Locate each line in the records containing "failed". Copy it.

** DATA PROVIDED follows **

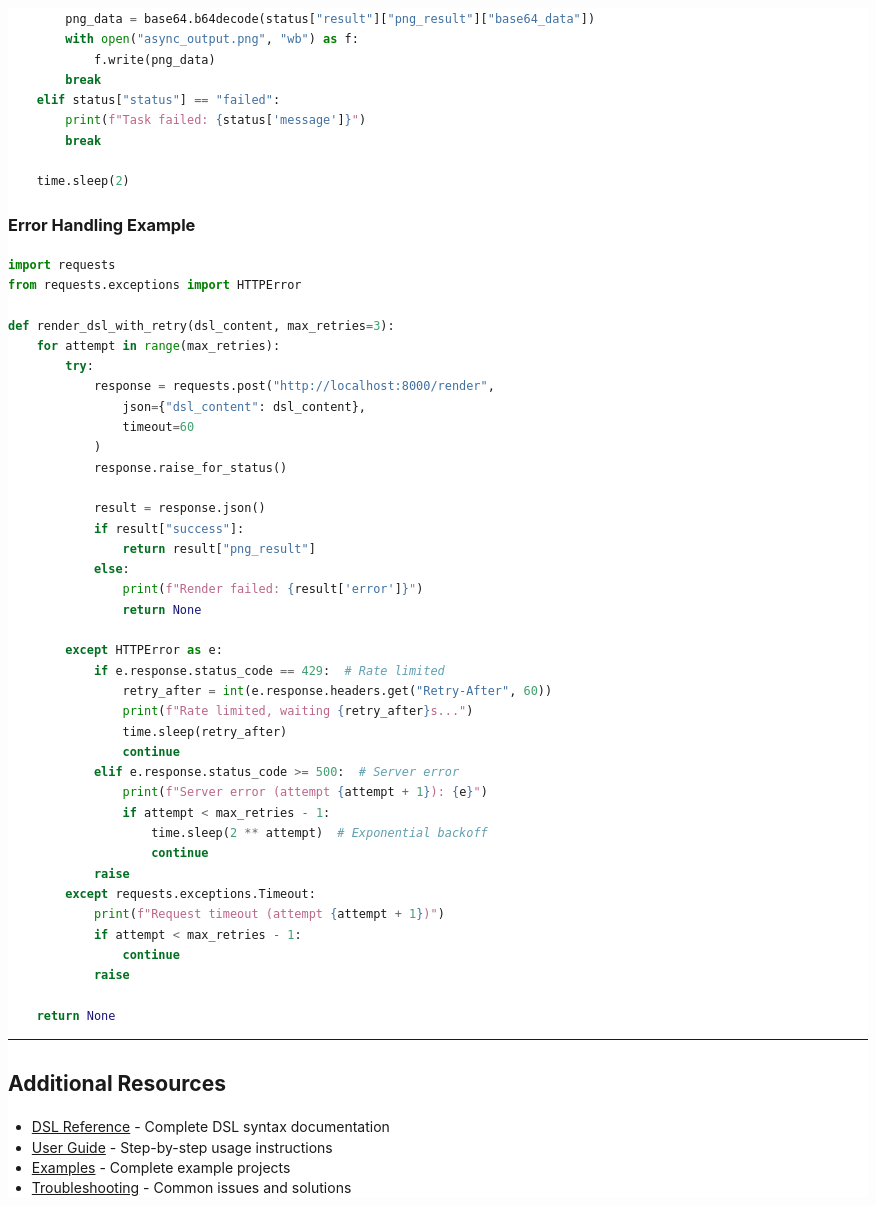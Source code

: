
 ```python
        png_data = base64.b64decode(status["result"]["png_result"]["base64_data"])
        with open("async_output.png", "wb") as f:
            f.write(png_data)
        break
    elif status["status"] == "failed":
        print(f"Task failed: {status['message']}")
        break
    
    time.sleep(2)
```

### Error Handling Example

```python
import requests
from requests.exceptions import HTTPError

def render_dsl_with_retry(dsl_content, max_retries=3):
    for attempt in range(max_retries):
        try:
            response = requests.post("http://localhost:8000/render", 
                json={"dsl_content": dsl_content},
                timeout=60
            )
            response.raise_for_status()
            
            result = response.json()
            if result["success"]:
                return result["png_result"]
            else:
                print(f"Render failed: {result['error']}")
                return None
                
        except HTTPError as e:
            if e.response.status_code == 429:  # Rate limited
                retry_after = int(e.response.headers.get("Retry-After", 60))
                print(f"Rate limited, waiting {retry_after}s...")
                time.sleep(retry_after)
                continue
            elif e.response.status_code >= 500:  # Server error
                print(f"Server error (attempt {attempt + 1}): {e}")
                if attempt < max_retries - 1:
                    time.sleep(2 ** attempt)  # Exponential backoff
                    continue
            raise
        except requests.exceptions.Timeout:
            print(f"Request timeout (attempt {attempt + 1})")
            if attempt < max_retries - 1:
                continue
            raise
    
    return None
```

---

## Additional Resources

- [DSL Reference](./DSL_REFERENCE.md) - Complete DSL syntax documentation
- [User Guide](./USER_GUIDE.md) - Step-by-step usage instructions
- [Examples](./examples/) - Complete example projects
- [Troubleshooting](./TROUBLESHOOTING.md) - Common issues and solutions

** End of DATA PROVIDED **

### EXERCISE OUTPUT
    elif status["status"] == "failed":
        print(f"Task failed: {status['message']}")
                print(f"Render failed: {result['error']}")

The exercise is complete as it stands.